Oleh: Marjono *)
DI desa berderet pasar desa, pasar krempyeng, pasar tumpah bahkan ada pasar tiban maupun pasar tradisional yang buka pada hari pasaran tertentu. Pada satu aras pasar bikin desa maju, pada ujung lain pasar juga mengancam desa.
Faktual di lapangan, desa sekarang tak cuma menghadapi pasar yang disebut di atas, rerupa pasar lain pun menyeruak, hampir di sekujur desa. Pertama, desa menjadi pasar makelar proposal.

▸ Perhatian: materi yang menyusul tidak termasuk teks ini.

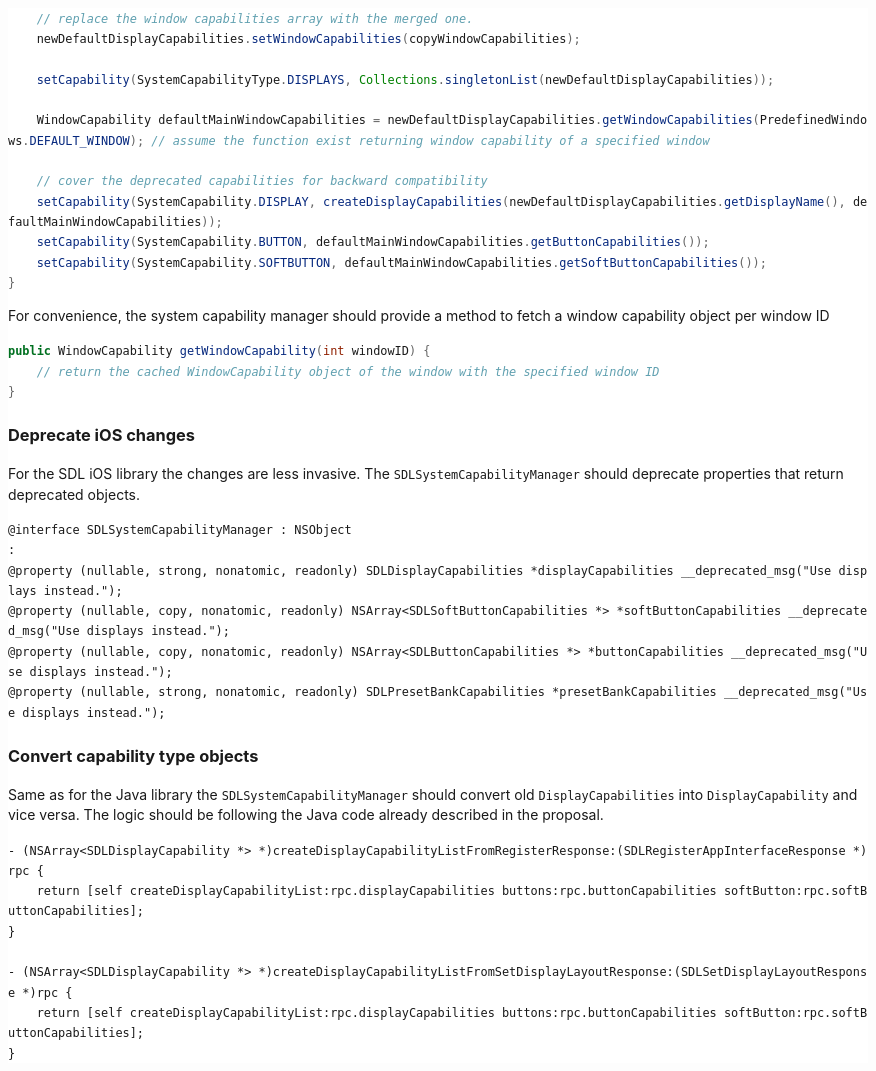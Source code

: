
 ```java
    // replace the window capabilities array with the merged one.
    newDefaultDisplayCapabilities.setWindowCapabilities(copyWindowCapabilities);

    setCapability(SystemCapabilityType.DISPLAYS, Collections.singletonList(newDefaultDisplayCapabilities));

    WindowCapability defaultMainWindowCapabilities = newDefaultDisplayCapabilities.getWindowCapabilities(PredefinedWindows.DEFAULT_WINDOW); // assume the function exist returning window capability of a specified window
    
    // cover the deprecated capabilities for backward compatibility
    setCapability(SystemCapability.DISPLAY, createDisplayCapabilities(newDefaultDisplayCapabilities.getDisplayName(), defaultMainWindowCapabilities));
    setCapability(SystemCapability.BUTTON, defaultMainWindowCapabilities.getButtonCapabilities());
    setCapability(SystemCapability.SOFTBUTTON, defaultMainWindowCapabilities.getSoftButtonCapabilities());
}
```

For convenience, the system capability manager should provide a method to fetch a window capability object per window ID

```java
public WindowCapability getWindowCapability(int windowID) {
    // return the cached WindowCapability object of the window with the specified window ID
}
```

### Deprecate iOS changes

For the SDL iOS library the changes are less invasive. The `SDLSystemCapabilityManager` should deprecate properties that return deprecated objects.

```objc
@interface SDLSystemCapabilityManager : NSObject
:
@property (nullable, strong, nonatomic, readonly) SDLDisplayCapabilities *displayCapabilities __deprecated_msg("Use displays instead.");
@property (nullable, copy, nonatomic, readonly) NSArray<SDLSoftButtonCapabilities *> *softButtonCapabilities __deprecated_msg("Use displays instead.");
@property (nullable, copy, nonatomic, readonly) NSArray<SDLButtonCapabilities *> *buttonCapabilities __deprecated_msg("Use displays instead.");
@property (nullable, strong, nonatomic, readonly) SDLPresetBankCapabilities *presetBankCapabilities __deprecated_msg("Use displays instead.");
```

### Convert capability type objects

Same as for the Java library the `SDLSystemCapabilityManager` should convert old `DisplayCapabilities` into `DisplayCapability` and vice versa. The logic should be following the Java code already described in the proposal.

```objc
- (NSArray<SDLDisplayCapability *> *)createDisplayCapabilityListFromRegisterResponse:(SDLRegisterAppInterfaceResponse *)rpc {
    return [self createDisplayCapabilityList:rpc.displayCapabilities buttons:rpc.buttonCapabilities softButton:rpc.softButtonCapabilities];
}

- (NSArray<SDLDisplayCapability *> *)createDisplayCapabilityListFromSetDisplayLayoutResponse:(SDLSetDisplayLayoutResponse *)rpc {
    return [self createDisplayCapabilityList:rpc.displayCapabilities buttons:rpc.buttonCapabilities softButton:rpc.softButtonCapabilities];
}

```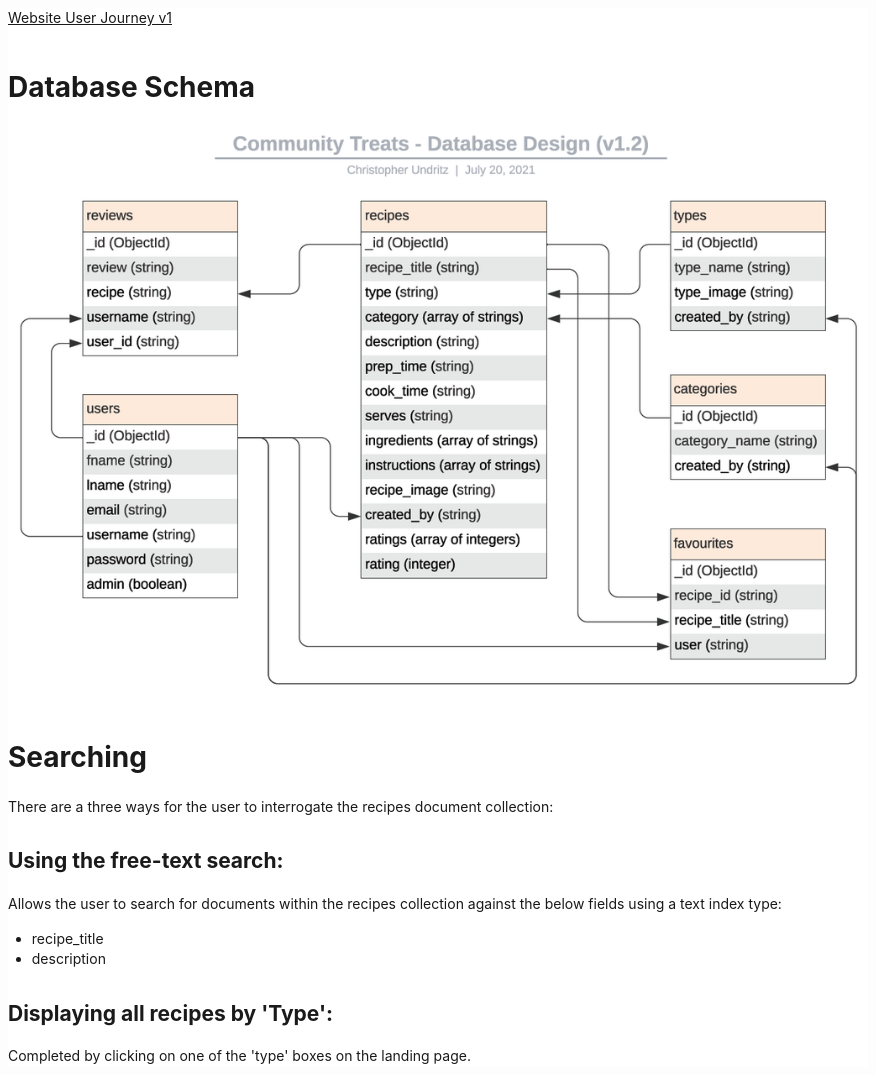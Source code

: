 [Website User Journey v1](assets/readme/community_treats-website_user_journey_v1.pdf)

# Database Schema
![MongoDB schema v1.1](assets/readme/community_treats_database_design_v1.2.png)

# Searching
There are a three ways for the user to interrogate the recipes document collection:
## Using the free-text search: 
Allows the user to search for documents within the recipes collection against the below fields using a text index type:
  * recipe_title
  * description

## Displaying all recipes by 'Type':  
Completed by clicking on one of the 'type' boxes on the landing page.
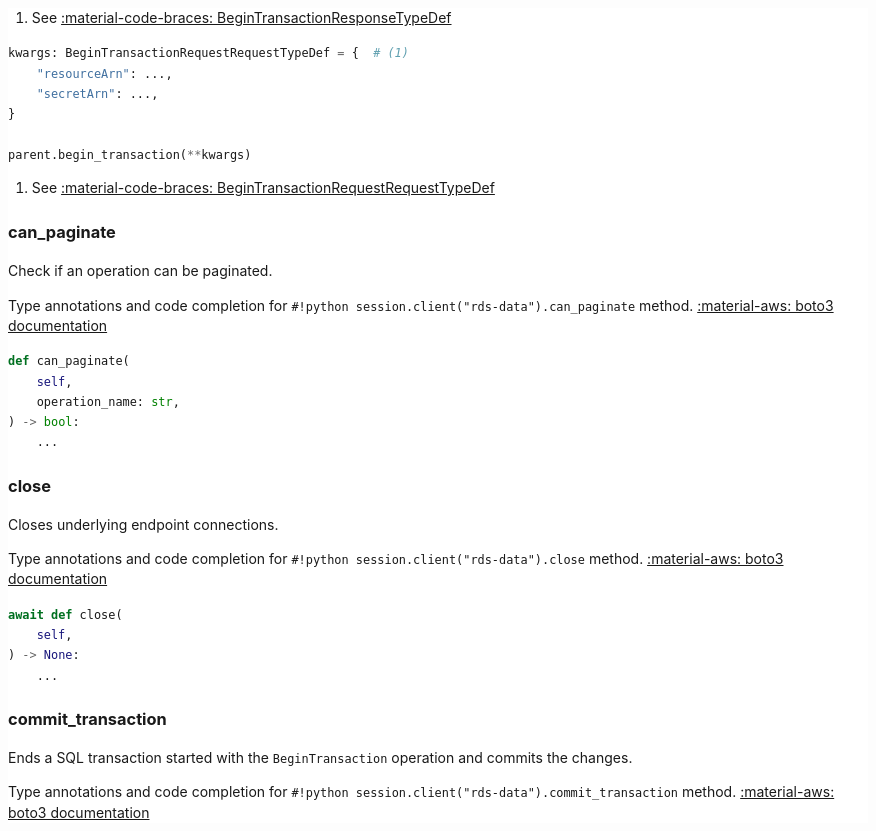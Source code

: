 1. See [:material-code-braces: BeginTransactionResponseTypeDef](./type_defs.md#begintransactionresponsetypedef) 


```python title="Usage example with kwargs"
kwargs: BeginTransactionRequestRequestTypeDef = {  # (1)
    "resourceArn": ...,
    "secretArn": ...,
}

parent.begin_transaction(**kwargs)
```

1. See [:material-code-braces: BeginTransactionRequestRequestTypeDef](./type_defs.md#begintransactionrequestrequesttypedef) 

### can\_paginate

Check if an operation can be paginated.

Type annotations and code completion for `#!python session.client("rds-data").can_paginate` method.
[:material-aws: boto3 documentation](https://boto3.amazonaws.com/v1/documentation/api/latest/reference/services/rds-data.html#RDSDataService.Client.can_paginate)

```python title="Method definition"
def can_paginate(
    self,
    operation_name: str,
) -> bool:
    ...
```


### close

Closes underlying endpoint connections.

Type annotations and code completion for `#!python session.client("rds-data").close` method.
[:material-aws: boto3 documentation](https://boto3.amazonaws.com/v1/documentation/api/latest/reference/services/rds-data.html#RDSDataService.Client.close)

```python title="Method definition"
await def close(
    self,
) -> None:
    ...
```


### commit\_transaction

Ends a SQL transaction started with the `BeginTransaction` operation and commits
the changes.

Type annotations and code completion for `#!python session.client("rds-data").commit_transaction` method.
[:material-aws: boto3 documentation](https://boto3.amazonaws.com/v1/documentation/api/latest/reference/services/rds-data.html#RDSDataService.Client.commit_transaction)
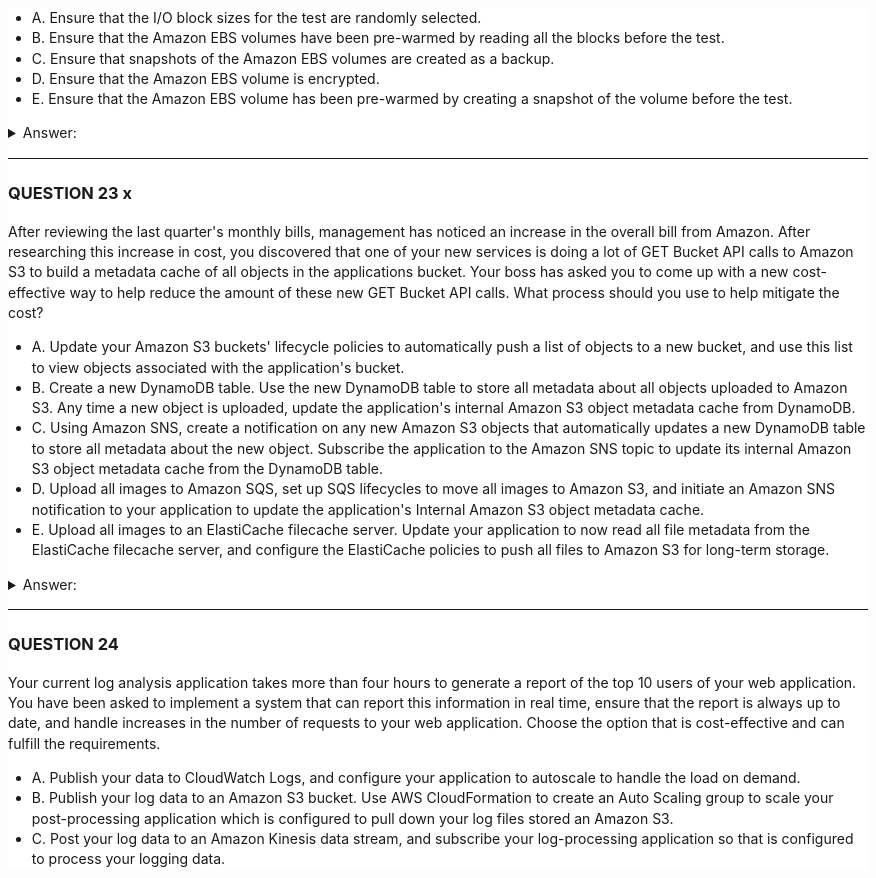 - A. Ensure that the I/O block sizes for the test are randomly selected.
- B. Ensure that the Amazon EBS volumes have been pre-warmed by reading all the blocks before
the test.
- C. Ensure that snapshots of the Amazon EBS volumes are created as a backup.
- D. Ensure that the Amazon EBS volume is encrypted.
- E. Ensure that the Amazon EBS volume has been pre-warmed by creating a snapshot of the volume
before the test.

<details><summary>Answer:</summary></details><hr>

### QUESTION 23 x
After reviewing the last quarter's monthly bills, management has noticed an increase in the overall bill from Amazon.
After researching this increase in cost, you discovered that one of your new services is doing a lot of GET Bucket API calls to Amazon S3 to build a metadata cache of all objects in the applications bucket.
Your boss has asked you to come up with a new cost-effective way to help reduce the amount of these new GET Bucket API calls.
What process should you use to help mitigate the cost?

- A. Update your Amazon S3 buckets' lifecycle policies to automatically push a list of objects to a new bucket, and use this list to view objects associated with the application's bucket.
- B. Create a new DynamoDB table. Use the new DynamoDB table to store all metadata about all objects uploaded to Amazon S3.
Any time a new object is uploaded, update the application's internal Amazon S3 object metadata cache from DynamoDB.
- C. Using Amazon SNS, create a notification on any new Amazon S3 objects that automatically updates a new DynamoDB table to store all metadata about the new object.
Subscribe the application to the Amazon SNS topic to update its internal Amazon S3 object metadata cache from the DynamoDB table.
- D. Upload all images to Amazon SQS, set up SQS lifecycles to move all images to Amazon S3, and initiate an Amazon SNS notification to your application to update the application's Internal Amazon S3 object metadata cache.
- E. Upload all images to an ElastiCache filecache server. Update your application to now read all file metadata from the ElastiCache filecache server, and configure the ElastiCache policies to push all files to Amazon S3 for long-term storage.

<details><summary>Answer:</summary></details><hr>

### QUESTION 24
Your current log analysis application takes more than four hours to generate a report of the top 10 users of your web application.
You have been asked to implement a system that can report this information in real time, ensure that the report is always up to date, and handle increases in the number of requests to your web application. Choose the option that is cost-effective and can fulfill the requirements.

- A. Publish your data to CloudWatch Logs, and configure your application to autoscale to handle the load on demand.
- B. Publish your log data to an Amazon S3 bucket.
Use AWS CloudFormation to create an Auto Scaling group to scale your post-processing application which is configured to pull down your log files stored an Amazon S3.
- C. Post your log data to an Amazon Kinesis data stream, and subscribe your log-processing application so that is configured to process your logging data.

Hampir jajaran pemerintah dari level Kabupaten/Kota hingga pusat memberikan bantuan ke desa baik dalam bentuk dana maupun alat, teknologi, SDM bahkan material. Untuk mengakses itu, desa paling tidak harus membuat proposal yang informatif yang berisi rincian anggaran biaya dengan bidang yang akan dikerjakannya.
Untuk pembuatan proposal pun, hanya sedikit saja yang bisa menuangkannya. Maka tidak sedikit desa yang justru memborongkan, menjahitkan proposal itu melalui orang-orang tertentu dengan janji atau imbalan tertentu, yang acap disebut makelar proposal.
Hal ini perlu diantisipasi sejak awal, karena mungkin saja kehendak desa dengan kehendak makelar ini berbeda orientasinya, sehingga banyak proposal yang asal jadi dan tidak informatif. Kedua, desa menjadi pasar tenaga kerja kasar.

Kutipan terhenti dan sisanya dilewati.